**WHAT IS REQUIRED**
Within the listing below, filter for "Equations" and copy every matching line.

(Beginning of INPUT FOR THIS TASK)

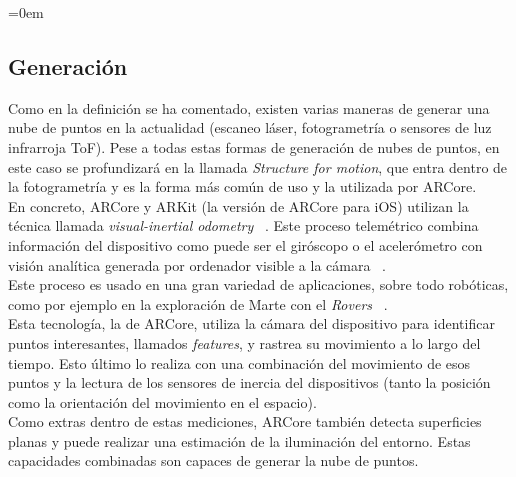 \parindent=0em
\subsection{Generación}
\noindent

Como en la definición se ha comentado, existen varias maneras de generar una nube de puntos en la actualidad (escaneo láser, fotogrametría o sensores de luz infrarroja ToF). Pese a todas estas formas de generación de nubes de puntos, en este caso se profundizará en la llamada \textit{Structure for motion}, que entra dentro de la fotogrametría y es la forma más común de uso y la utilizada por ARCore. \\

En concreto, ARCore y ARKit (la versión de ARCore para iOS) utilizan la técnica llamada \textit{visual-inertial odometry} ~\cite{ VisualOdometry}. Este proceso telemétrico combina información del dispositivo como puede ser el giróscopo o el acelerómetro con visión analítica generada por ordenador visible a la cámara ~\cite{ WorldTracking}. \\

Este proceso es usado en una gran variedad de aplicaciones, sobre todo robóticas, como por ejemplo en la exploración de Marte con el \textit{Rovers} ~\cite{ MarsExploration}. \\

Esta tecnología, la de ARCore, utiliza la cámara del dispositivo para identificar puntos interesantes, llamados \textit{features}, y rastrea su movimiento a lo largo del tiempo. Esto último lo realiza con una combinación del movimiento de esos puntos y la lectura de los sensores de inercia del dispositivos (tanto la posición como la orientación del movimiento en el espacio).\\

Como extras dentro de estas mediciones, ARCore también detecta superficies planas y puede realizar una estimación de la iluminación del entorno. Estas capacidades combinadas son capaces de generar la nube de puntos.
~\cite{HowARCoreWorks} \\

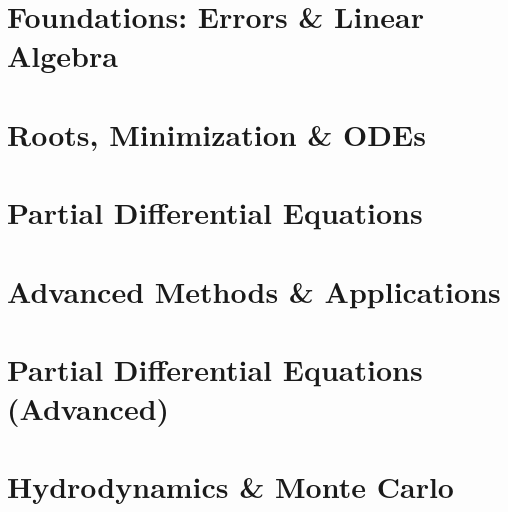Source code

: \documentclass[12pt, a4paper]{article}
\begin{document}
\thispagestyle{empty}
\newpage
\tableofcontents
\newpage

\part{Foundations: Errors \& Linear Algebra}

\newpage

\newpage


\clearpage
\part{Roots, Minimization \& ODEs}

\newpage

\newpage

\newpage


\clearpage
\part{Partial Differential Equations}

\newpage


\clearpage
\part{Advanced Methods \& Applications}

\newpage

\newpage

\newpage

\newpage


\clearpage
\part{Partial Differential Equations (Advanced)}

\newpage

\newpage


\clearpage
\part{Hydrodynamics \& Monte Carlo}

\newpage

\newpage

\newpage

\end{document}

(End of INPUT FOR THIS TASK)

**WRITTEN REPLY**
\part{Partial Differential Equations}
\part{Partial Differential Equations (Advanced)}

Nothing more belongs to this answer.